• _Entries taken from a collection_:

--------

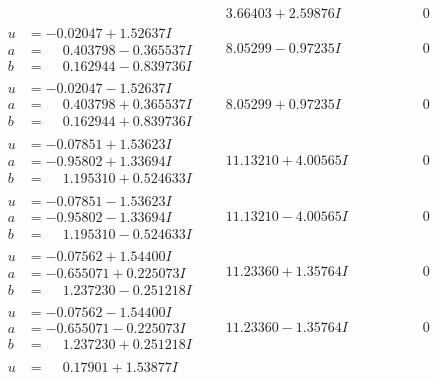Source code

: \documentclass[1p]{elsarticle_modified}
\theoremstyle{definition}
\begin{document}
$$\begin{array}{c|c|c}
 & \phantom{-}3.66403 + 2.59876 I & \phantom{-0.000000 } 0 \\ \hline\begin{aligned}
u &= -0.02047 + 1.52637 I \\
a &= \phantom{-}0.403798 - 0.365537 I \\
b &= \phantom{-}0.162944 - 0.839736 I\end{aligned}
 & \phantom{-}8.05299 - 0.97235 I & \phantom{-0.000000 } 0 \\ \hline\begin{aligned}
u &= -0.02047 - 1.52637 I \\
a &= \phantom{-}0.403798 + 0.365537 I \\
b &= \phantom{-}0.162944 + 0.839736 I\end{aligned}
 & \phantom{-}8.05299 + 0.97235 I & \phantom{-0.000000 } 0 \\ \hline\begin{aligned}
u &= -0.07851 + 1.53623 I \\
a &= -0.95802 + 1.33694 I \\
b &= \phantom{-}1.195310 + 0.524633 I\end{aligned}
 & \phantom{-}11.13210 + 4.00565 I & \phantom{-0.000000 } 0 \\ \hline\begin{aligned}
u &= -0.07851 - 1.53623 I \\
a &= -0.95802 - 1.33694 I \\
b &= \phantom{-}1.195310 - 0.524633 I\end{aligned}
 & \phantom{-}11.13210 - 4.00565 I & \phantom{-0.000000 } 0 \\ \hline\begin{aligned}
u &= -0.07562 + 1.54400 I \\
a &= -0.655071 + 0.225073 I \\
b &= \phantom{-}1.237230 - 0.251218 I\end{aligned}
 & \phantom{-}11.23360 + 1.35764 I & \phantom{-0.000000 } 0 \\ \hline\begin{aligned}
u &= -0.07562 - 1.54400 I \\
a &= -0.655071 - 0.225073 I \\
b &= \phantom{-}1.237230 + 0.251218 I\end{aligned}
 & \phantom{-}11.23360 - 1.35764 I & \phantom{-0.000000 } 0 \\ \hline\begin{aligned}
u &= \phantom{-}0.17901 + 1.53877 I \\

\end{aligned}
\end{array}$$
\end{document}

--------

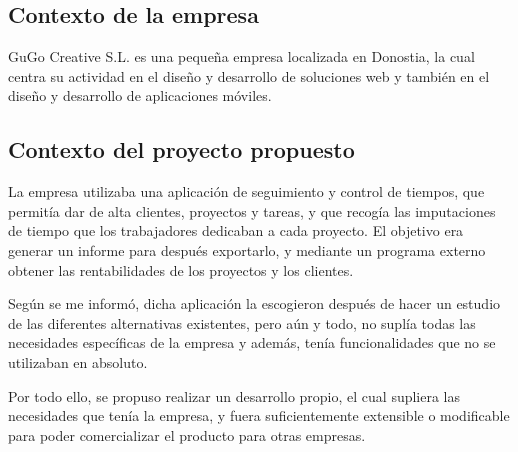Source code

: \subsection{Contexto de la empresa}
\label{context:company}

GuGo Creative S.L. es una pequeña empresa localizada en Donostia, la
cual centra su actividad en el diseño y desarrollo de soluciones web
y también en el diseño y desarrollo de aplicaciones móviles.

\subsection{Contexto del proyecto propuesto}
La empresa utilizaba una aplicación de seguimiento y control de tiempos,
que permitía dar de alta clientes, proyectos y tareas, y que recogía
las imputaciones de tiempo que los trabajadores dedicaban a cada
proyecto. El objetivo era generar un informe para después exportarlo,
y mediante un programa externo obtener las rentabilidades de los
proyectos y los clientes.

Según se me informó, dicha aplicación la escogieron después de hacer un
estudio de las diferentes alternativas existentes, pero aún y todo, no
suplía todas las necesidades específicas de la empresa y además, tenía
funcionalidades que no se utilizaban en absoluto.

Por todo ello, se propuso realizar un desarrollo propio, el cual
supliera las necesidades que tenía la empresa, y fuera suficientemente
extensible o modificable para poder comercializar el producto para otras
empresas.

--------

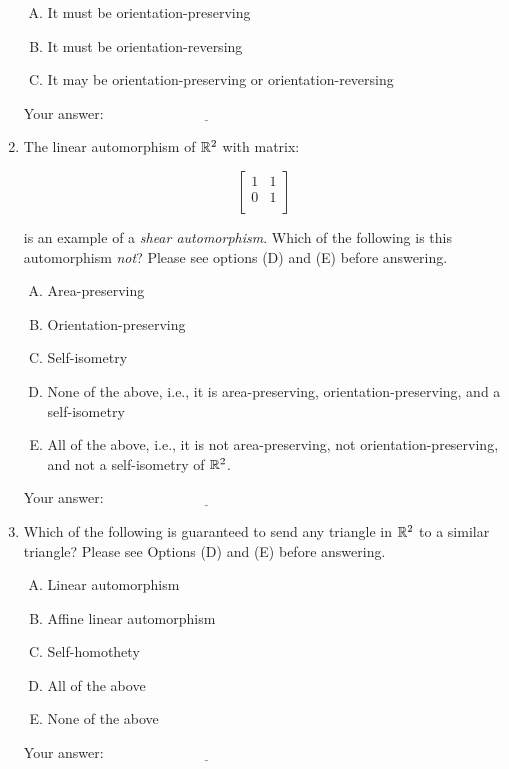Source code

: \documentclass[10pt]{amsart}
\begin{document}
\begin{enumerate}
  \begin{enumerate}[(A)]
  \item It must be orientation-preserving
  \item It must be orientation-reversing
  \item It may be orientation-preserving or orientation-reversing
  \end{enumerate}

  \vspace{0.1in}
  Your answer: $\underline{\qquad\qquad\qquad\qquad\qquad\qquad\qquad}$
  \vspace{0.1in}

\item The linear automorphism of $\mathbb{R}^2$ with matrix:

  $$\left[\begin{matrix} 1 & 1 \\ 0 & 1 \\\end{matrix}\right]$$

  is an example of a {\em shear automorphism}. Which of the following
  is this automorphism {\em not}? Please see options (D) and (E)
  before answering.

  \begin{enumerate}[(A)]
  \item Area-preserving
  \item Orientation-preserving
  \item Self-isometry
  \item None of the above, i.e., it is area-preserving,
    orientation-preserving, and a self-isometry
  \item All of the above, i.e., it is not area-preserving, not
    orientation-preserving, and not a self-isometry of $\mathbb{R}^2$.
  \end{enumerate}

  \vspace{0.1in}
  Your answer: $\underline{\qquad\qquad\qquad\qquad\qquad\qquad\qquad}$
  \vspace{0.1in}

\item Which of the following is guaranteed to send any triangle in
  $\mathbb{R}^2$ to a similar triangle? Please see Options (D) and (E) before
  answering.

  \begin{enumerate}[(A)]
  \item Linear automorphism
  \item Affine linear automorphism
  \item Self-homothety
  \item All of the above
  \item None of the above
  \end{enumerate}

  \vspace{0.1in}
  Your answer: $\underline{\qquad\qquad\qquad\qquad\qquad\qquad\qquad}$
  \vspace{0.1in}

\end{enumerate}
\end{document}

--------

• _Work instructions_: From the records above, return each line where "must" occurs.

• _Solution to this problem_:
  \item It must be orientation-preserving
  \item It must be orientation-reversing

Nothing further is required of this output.